With the right ratio and a few easy techniques, you can achieve perfectly fluffy and delicious quinoa every time. Whether you’re meal prepping for the week, building a hearty salad, or swapping it in for rice, mastering how to cook quinoa will make it a go-to ingredient in your kitchen for healthy, adaptable meals.
Place the quinoa in a fine-mesh strainer and rinse under cold water for about 30 seconds. This removes the natural coating (saponin) that can make quinoa taste bitter.
1 cup quinoa
In a medium saucepan or pot with a lid, bring the water to a boil. Stir the rinsed quinoa into the boiling water. Add salt. Reduce the heat to low, cover the pot, and let it simmer for 15 minutes, or until the water is absorbed.
1 ¾ cup water, ½ teaspoon salt
Turn off the heat and let the quinoa rest (with the lid on) for 5 minutes.
Fluff the quinoa with a fork before serving.
Notes
For a nuttier flavor, toast the quinoa in the saucepan with a little olive oil for 2-3 minutes before adding water.

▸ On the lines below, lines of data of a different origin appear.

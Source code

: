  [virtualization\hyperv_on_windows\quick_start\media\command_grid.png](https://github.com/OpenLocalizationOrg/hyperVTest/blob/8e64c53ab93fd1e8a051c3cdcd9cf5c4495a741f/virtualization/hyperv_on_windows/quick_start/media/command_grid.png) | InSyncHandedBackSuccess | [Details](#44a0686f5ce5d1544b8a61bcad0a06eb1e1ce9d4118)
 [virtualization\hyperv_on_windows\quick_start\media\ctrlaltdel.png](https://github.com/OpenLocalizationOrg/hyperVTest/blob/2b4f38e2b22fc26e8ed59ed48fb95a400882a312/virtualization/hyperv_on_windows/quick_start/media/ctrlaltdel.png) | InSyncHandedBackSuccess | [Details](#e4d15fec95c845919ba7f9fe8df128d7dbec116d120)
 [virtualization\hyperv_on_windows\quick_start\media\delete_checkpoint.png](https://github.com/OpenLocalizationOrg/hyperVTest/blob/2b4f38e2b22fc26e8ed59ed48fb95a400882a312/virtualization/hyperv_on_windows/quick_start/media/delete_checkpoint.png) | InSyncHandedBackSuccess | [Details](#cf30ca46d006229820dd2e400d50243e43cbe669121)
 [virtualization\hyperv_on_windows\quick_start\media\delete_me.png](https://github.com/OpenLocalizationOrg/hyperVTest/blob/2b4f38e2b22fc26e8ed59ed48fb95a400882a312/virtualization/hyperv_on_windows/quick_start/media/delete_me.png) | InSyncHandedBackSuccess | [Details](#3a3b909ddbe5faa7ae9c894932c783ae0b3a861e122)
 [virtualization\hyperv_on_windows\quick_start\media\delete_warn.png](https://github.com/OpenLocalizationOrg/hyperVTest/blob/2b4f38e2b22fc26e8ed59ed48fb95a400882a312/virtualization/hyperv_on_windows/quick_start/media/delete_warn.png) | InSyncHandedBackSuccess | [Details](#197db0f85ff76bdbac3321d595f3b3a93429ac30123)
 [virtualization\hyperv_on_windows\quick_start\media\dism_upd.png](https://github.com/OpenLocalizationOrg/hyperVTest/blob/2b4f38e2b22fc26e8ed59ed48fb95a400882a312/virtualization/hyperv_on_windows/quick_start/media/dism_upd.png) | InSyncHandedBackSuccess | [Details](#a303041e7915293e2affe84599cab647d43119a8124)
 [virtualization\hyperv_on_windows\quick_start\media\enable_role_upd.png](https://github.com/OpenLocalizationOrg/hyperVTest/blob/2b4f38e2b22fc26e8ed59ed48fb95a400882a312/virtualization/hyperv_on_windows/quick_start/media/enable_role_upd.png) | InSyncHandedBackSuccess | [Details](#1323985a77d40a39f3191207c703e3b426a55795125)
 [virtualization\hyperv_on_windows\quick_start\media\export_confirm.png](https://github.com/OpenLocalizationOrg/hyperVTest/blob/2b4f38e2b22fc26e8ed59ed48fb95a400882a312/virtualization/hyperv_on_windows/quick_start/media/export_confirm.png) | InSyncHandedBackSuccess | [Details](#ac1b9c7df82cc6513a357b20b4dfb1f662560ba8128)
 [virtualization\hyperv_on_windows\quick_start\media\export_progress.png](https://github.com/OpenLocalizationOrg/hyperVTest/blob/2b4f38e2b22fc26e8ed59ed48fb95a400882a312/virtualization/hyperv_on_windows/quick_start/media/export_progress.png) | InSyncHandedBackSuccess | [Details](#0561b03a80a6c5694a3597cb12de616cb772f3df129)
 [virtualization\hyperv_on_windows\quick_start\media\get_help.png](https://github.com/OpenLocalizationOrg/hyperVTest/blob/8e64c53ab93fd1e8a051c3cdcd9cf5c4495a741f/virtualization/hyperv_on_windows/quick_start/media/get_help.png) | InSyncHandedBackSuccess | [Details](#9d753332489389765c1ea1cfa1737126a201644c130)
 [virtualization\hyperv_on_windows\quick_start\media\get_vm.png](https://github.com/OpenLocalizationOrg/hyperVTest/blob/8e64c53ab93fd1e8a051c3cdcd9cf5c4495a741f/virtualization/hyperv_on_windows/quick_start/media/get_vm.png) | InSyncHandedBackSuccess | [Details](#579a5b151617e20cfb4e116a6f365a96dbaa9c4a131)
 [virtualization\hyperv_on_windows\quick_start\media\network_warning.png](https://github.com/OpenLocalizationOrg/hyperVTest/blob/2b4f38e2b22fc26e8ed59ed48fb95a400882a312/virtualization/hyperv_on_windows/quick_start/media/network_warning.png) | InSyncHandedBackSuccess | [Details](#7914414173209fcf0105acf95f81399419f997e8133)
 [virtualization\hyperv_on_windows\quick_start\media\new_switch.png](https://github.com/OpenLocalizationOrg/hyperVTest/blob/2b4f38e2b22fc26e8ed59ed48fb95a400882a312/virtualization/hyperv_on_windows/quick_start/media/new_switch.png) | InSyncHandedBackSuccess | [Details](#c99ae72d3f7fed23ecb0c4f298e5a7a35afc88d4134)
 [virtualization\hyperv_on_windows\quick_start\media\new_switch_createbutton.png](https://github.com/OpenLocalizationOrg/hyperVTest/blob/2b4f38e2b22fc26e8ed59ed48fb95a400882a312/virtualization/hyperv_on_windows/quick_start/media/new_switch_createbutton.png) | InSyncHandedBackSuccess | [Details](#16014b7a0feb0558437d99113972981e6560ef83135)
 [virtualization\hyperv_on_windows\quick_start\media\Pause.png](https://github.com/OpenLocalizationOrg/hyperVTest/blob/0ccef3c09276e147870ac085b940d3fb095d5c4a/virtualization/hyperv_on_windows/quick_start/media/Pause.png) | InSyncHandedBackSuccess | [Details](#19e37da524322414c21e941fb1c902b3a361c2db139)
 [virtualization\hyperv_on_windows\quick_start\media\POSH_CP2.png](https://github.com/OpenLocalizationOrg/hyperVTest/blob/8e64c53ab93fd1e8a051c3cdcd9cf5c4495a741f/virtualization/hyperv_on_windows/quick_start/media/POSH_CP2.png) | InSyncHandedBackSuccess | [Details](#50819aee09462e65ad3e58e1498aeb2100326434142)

Use 1 cup quinoa to 1 ¾ cups water (instead of 2 cups). Too much water makes quinoa soggy. Slightly less water keeps it light and fluffy.
Avoid stirring when simmering since it releases starch and makes quinoa sticky.
After the water is absorbed, remove from heat and let it sit, covered, for 5-10 minutes. This step allows steam to evenly distribute, making it fluffier.
Make sure to use a for, not a spoon to fluff the grains. A spoon compresses the quinoa.
After cooking, toss the quinoa in a dry skillet over medium heat for 3-5 minutes to give it a slightly crispy, nutty finish and to remove excess moisture—great for topping salads!
Storage: Cooked quinoa keeps well in the fridge for up to 5 days or can be frozen for up to 3 months.
Make a large batch, divide into portions, and freeze in zip-top bags. To reheat, sprinkle with a little water and microwave or steam.